WHAT THE EXERCISE ASKS:
Without the pictures, output the records below word for word.

(Stored data entries)
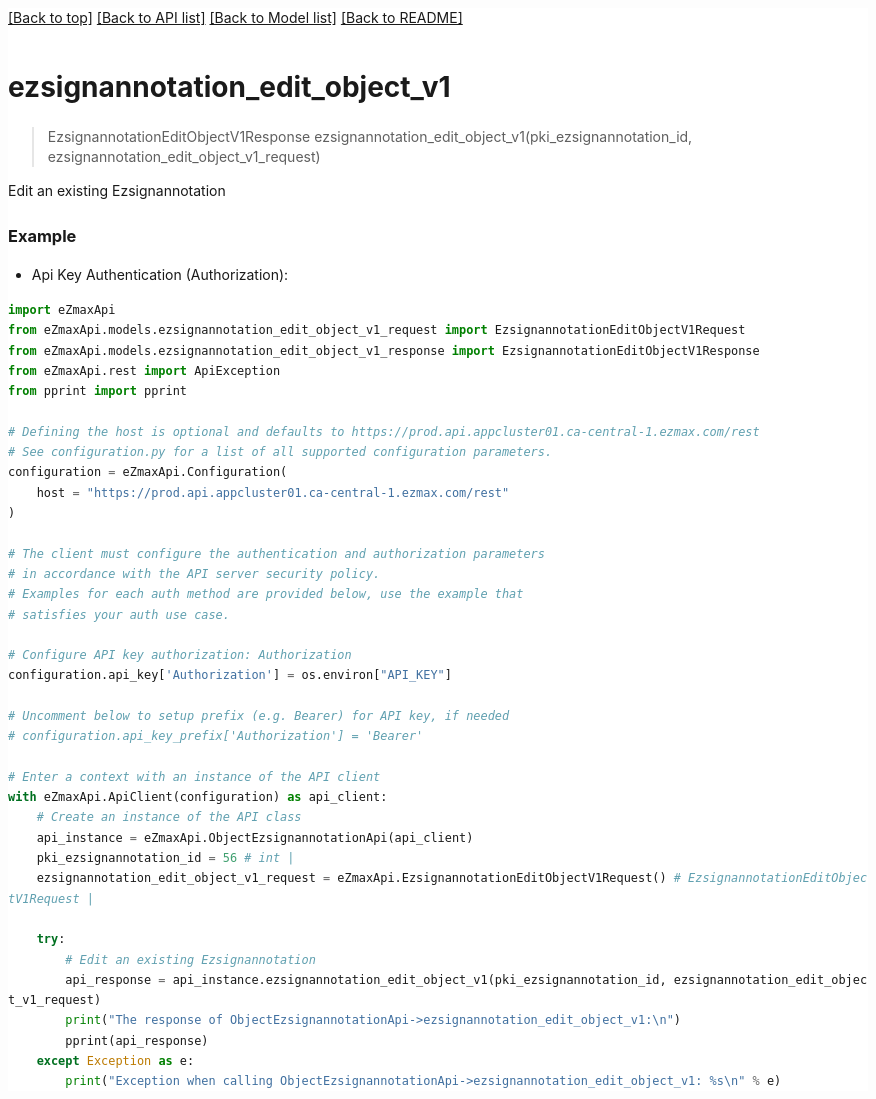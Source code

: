 [[Back to top]](#) [[Back to API list]](../README.md#documentation-for-api-endpoints) [[Back to Model list]](../README.md#documentation-for-models) [[Back to README]](../README.md)

# **ezsignannotation_edit_object_v1**
> EzsignannotationEditObjectV1Response ezsignannotation_edit_object_v1(pki_ezsignannotation_id, ezsignannotation_edit_object_v1_request)

Edit an existing Ezsignannotation



### Example

* Api Key Authentication (Authorization):

```python
import eZmaxApi
from eZmaxApi.models.ezsignannotation_edit_object_v1_request import EzsignannotationEditObjectV1Request
from eZmaxApi.models.ezsignannotation_edit_object_v1_response import EzsignannotationEditObjectV1Response
from eZmaxApi.rest import ApiException
from pprint import pprint

# Defining the host is optional and defaults to https://prod.api.appcluster01.ca-central-1.ezmax.com/rest
# See configuration.py for a list of all supported configuration parameters.
configuration = eZmaxApi.Configuration(
    host = "https://prod.api.appcluster01.ca-central-1.ezmax.com/rest"
)

# The client must configure the authentication and authorization parameters
# in accordance with the API server security policy.
# Examples for each auth method are provided below, use the example that
# satisfies your auth use case.

# Configure API key authorization: Authorization
configuration.api_key['Authorization'] = os.environ["API_KEY"]

# Uncomment below to setup prefix (e.g. Bearer) for API key, if needed
# configuration.api_key_prefix['Authorization'] = 'Bearer'

# Enter a context with an instance of the API client
with eZmaxApi.ApiClient(configuration) as api_client:
    # Create an instance of the API class
    api_instance = eZmaxApi.ObjectEzsignannotationApi(api_client)
    pki_ezsignannotation_id = 56 # int | 
    ezsignannotation_edit_object_v1_request = eZmaxApi.EzsignannotationEditObjectV1Request() # EzsignannotationEditObjectV1Request | 

    try:
        # Edit an existing Ezsignannotation
        api_response = api_instance.ezsignannotation_edit_object_v1(pki_ezsignannotation_id, ezsignannotation_edit_object_v1_request)
        print("The response of ObjectEzsignannotationApi->ezsignannotation_edit_object_v1:\n")
        pprint(api_response)
    except Exception as e:
        print("Exception when calling ObjectEzsignannotationApi->ezsignannotation_edit_object_v1: %s\n" % e)
```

OUTPUT BELOW:
Source code

: [[Back to top]](#) [[Back to API list]](../README.md#documentation-for-api-endpoints) [[Back to Model list]](../README.md#documentation-for-models) [[Back to README]](../README.md)

# **ezsignannotation_edit_object_v1**
> EzsignannotationEditObjectV1Response ezsignannotation_edit_object_v1(pki_ezsignannotation_id, ezsignannotation_edit_object_v1_request)

Edit an existing Ezsignannotation



### Example

* Api Key Authentication (Authorization):

```python
import eZmaxApi
from eZmaxApi.models.ezsignannotation_edit_object_v1_request import EzsignannotationEditObjectV1Request
from eZmaxApi.models.ezsignannotation_edit_object_v1_response import EzsignannotationEditObjectV1Response
from eZmaxApi.rest import ApiException
from pprint import pprint

# Defining the host is optional and defaults to https://prod.api.appcluster01.ca-central-1.ezmax.com/rest
# See configuration.py for a list of all supported configuration parameters.
configuration = eZmaxApi.Configuration(
    host = "https://prod.api.appcluster01.ca-central-1.ezmax.com/rest"
)

# The client must configure the authentication and authorization parameters
# in accordance with the API server security policy.
# Examples for each auth method are provided below, use the example that
# satisfies your auth use case.

# Configure API key authorization: Authorization
configuration.api_key['Authorization'] = os.environ["API_KEY"]

# Uncomment below to setup prefix (e.g. Bearer) for API key, if needed
# configuration.api_key_prefix['Authorization'] = 'Bearer'

# Enter a context with an instance of the API client
with eZmaxApi.ApiClient(configuration) as api_client:
    # Create an instance of the API class
    api_instance = eZmaxApi.ObjectEzsignannotationApi(api_client)
    pki_ezsignannotation_id = 56 # int | 
    ezsignannotation_edit_object_v1_request = eZmaxApi.EzsignannotationEditObjectV1Request() # EzsignannotationEditObjectV1Request | 

    try:
        # Edit an existing Ezsignannotation
        api_response = api_instance.ezsignannotation_edit_object_v1(pki_ezsignannotation_id, ezsignannotation_edit_object_v1_request)
        print("The response of ObjectEzsignannotationApi->ezsignannotation_edit_object_v1:\n")
        pprint(api_response)
    except Exception as e:
        print("Exception when calling ObjectEzsignannotationApi->ezsignannotation_edit_object_v1: %s\n" % e)
```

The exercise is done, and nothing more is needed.